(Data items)
Content starts
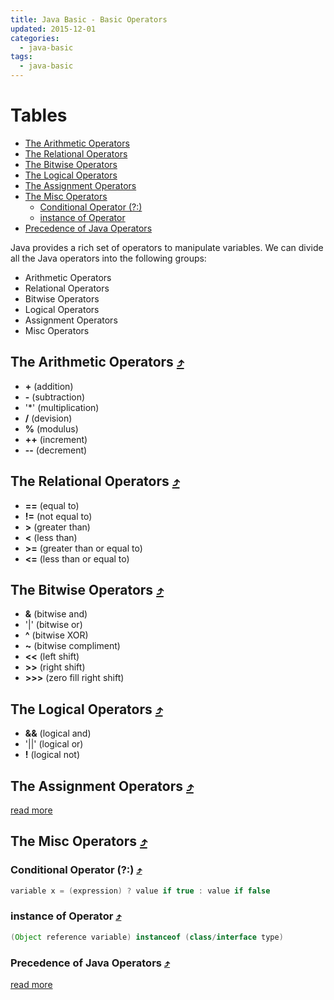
 ```yaml
---
title: Java Basic - Basic Operators
updated: 2015-12-01
categories:
  - java-basic
tags:
  - java-basic
---
```


# Tables

* [The Arithmetic Operators](#the-arithmetic-operators-10548tables)
* [The Relational Operators](#the-relational-operators-10548tables)
* [The Bitwise Operators](#the-bitwise-operators-10548tables)
* [The Logical Operators](#the-logical-operators-10548tables)
* [The Assignment Operators](#the-assignment-operators-10548tables)
* [The Misc Operators](#the-misc-operators-10548tables)
  * [Conditional Operator (?:)](#conditional-operator-10548tables)
  * [instance of Operator](#instance-of-operator-10548tables)
* [Precedence of Java Operators](#precedence-of-java-operators-10548tables)

Java provides a rich set of operators to manipulate variables. We can divide all the Java operators into the following groups:

* Arithmetic Operators
* Relational Operators
* Bitwise Operators
* Logical Operators
* Assignment Operators
* Misc Operators

## The Arithmetic Operators [&#10548;](#tables)
* **+** (addition)
* **-** (subtraction)
* '*' (multiplication)
* **/** (devision)
* **%** (modulus)
* **++** (increment)
* **--** (decrement)

## The Relational Operators [&#10548;](#tables)
* **==** (equal to)
* **!=** (not equal to)
* **>** (greater than)
* **<** (less than)
* **>=** (greater than or equal to)
* **<=** (less than or equal to)

## The Bitwise Operators [&#10548;](#tables)
* **&** (bitwise and)
* '|' (bitwise or)
* **^** (bitwise XOR)
* **~** (bitwise compliment)
* **<<** (left shift)
* **>>** (right shift)
* **>>>** (zero fill right shift)

## The Logical Operators [&#10548;](#tables)
* **&&** (logical and)
* '||' (logical or)
* **!** (logical not)

## The Assignment Operators [&#10548;](#tables)
[read more](http://www.tutorialspoint.com/java/java_basic_operators.htm)

## The Misc Operators [&#10548;](#tables)

### Conditional Operator (?:) [&#10548;](#tables)

```java
variable x = (expression) ? value if true : value if false
```

### instance of Operator [&#10548;](#tables)

```java
(Object reference variable) instanceof (class/interface type)
```

### Precedence of Java Operators [&#10548;](#tables)
[read more](http://www.tutorialspoint.com/java/java_basic_operators.htm)
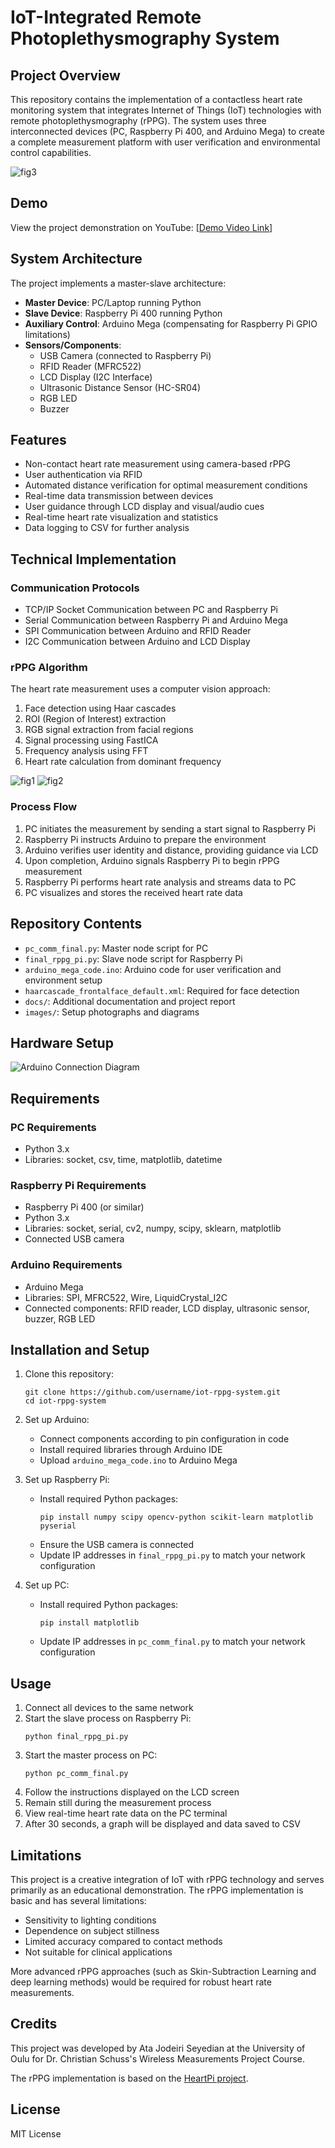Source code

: 
# IoT-Integrated Remote Photoplethysmography System

## Project Overview
This repository contains the implementation of a contactless heart rate monitoring system that integrates Internet of Things (IoT) technologies with remote photoplethysmography (rPPG). The system uses three interconnected devices (PC, Raspberry Pi 400, and Arduino Mega) to create a complete measurement platform with user verification and environmental control capabilities.

![fig3](pics/fig3.jpg)

## Demo
View the project demonstration on YouTube: [[Demo Video Link](https://www.youtube.com/watch?v=oNUWJu3g3D4&si=TzuRgFtludmjtAAG)]

## System Architecture
The project implements a master-slave architecture:

- **Master Device**: PC/Laptop running Python
- **Slave Device**: Raspberry Pi 400 running Python
- **Auxiliary Control**: Arduino Mega (compensating for Raspberry Pi GPIO limitations)
- **Sensors/Components**: 
  - USB Camera (connected to Raspberry Pi)
  - RFID Reader (MFRC522)
  - LCD Display (I2C Interface)
  - Ultrasonic Distance Sensor (HC-SR04)
  - RGB LED
  - Buzzer

## Features
- Non-contact heart rate measurement using camera-based rPPG
- User authentication via RFID
- Automated distance verification for optimal measurement conditions
- Real-time data transmission between devices
- User guidance through LCD display and visual/audio cues
- Real-time heart rate visualization and statistics
- Data logging to CSV for further analysis

## Technical Implementation

### Communication Protocols
- TCP/IP Socket Communication between PC and Raspberry Pi
- Serial Communication between Raspberry Pi and Arduino Mega
- SPI Communication between Arduino and RFID Reader
- I2C Communication between Arduino and LCD Display

### rPPG Algorithm
The heart rate measurement uses a computer vision approach:
1. Face detection using Haar cascades
2. ROI (Region of Interest) extraction
3. RGB signal extraction from facial regions
4. Signal processing using FastICA
5. Frequency analysis using FFT
6. Heart rate calculation from dominant frequency

![fig1](pics/fig1.jpg)
![fig2](pics/fig2.jpg)
### Process Flow
1. PC initiates the measurement by sending a start signal to Raspberry Pi
2. Raspberry Pi instructs Arduino to prepare the environment
3. Arduino verifies user identity and distance, providing guidance via LCD
4. Upon completion, Arduino signals Raspberry Pi to begin rPPG measurement
5. Raspberry Pi performs heart rate analysis and streams data to PC
6. PC visualizes and stores the received heart rate data

## Repository Contents
- `pc_comm_final.py`: Master node script for PC
- `final_rppg_pi.py`: Slave node script for Raspberry Pi
- `arduino_mega_code.ino`: Arduino code for user verification and environment setup
- `haarcascade_frontalface_default.xml`: Required for face detection
- `docs/`: Additional documentation and project report
- `images/`: Setup photographs and diagrams

## Hardware Setup

![Arduino Connection Diagram](pics/arduino_connections.png)


## Requirements

### PC Requirements
- Python 3.x
- Libraries: socket, csv, time, matplotlib, datetime

### Raspberry Pi Requirements
- Raspberry Pi 400 (or similar)
- Python 3.x
- Libraries: socket, serial, cv2, numpy, scipy, sklearn, matplotlib
- Connected USB camera

### Arduino Requirements
- Arduino Mega
- Libraries: SPI, MFRC522, Wire, LiquidCrystal_I2C
- Connected components: RFID reader, LCD display, ultrasonic sensor, buzzer, RGB LED

## Installation and Setup

1. Clone this repository:
   ```
   git clone https://github.com/username/iot-rppg-system.git
   cd iot-rppg-system
   ```

2. Set up Arduino:
   - Connect components according to pin configuration in code
   - Install required libraries through Arduino IDE
   - Upload `arduino_mega_code.ino` to Arduino Mega

3. Set up Raspberry Pi:
   - Install required Python packages:
     ```
     pip install numpy scipy opencv-python scikit-learn matplotlib pyserial
     ```
   - Ensure the USB camera is connected
   - Update IP addresses in `final_rppg_pi.py` to match your network configuration

4. Set up PC:
   - Install required Python packages:
     ```
     pip install matplotlib
     ```
   - Update IP addresses in `pc_comm_final.py` to match your network configuration

## Usage

1. Connect all devices to the same network
2. Start the slave process on Raspberry Pi:
   ```
   python final_rppg_pi.py
   ```
3. Start the master process on PC:
   ```
   python pc_comm_final.py
   ```
4. Follow the instructions displayed on the LCD screen
5. Remain still during the measurement process
6. View real-time heart rate data on the PC terminal
7. After 30 seconds, a graph will be displayed and data saved to CSV

## Limitations
This project is a creative integration of IoT with rPPG technology and serves primarily as an educational demonstration. The rPPG implementation is basic and has several limitations:
- Sensitivity to lighting conditions
- Dependence on subject stillness
- Limited accuracy compared to contact methods
- Not suitable for clinical applications

More advanced rPPG approaches (such as Skin-Subtraction Learning and deep learning methods) would be required for robust heart rate measurements.

## Credits
This project was developed by Ata Jodeiri Seyedian at the University of Oulu for Dr. Christian Schuss's Wireless Measurements Project Course.

The rPPG implementation is based on the [HeartPi project](https://github.com/ganeshkumartk/heartpi).

## License
MIT License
Content ends
> EXERCISE INSTRUCTIONS
Find and copy each line of the data where "your" is present.

> TASK SOLUTION
   - Update IP addresses in `final_rppg_pi.py` to match your network configuration
   - Update IP addresses in `pc_comm_final.py` to match your network configuration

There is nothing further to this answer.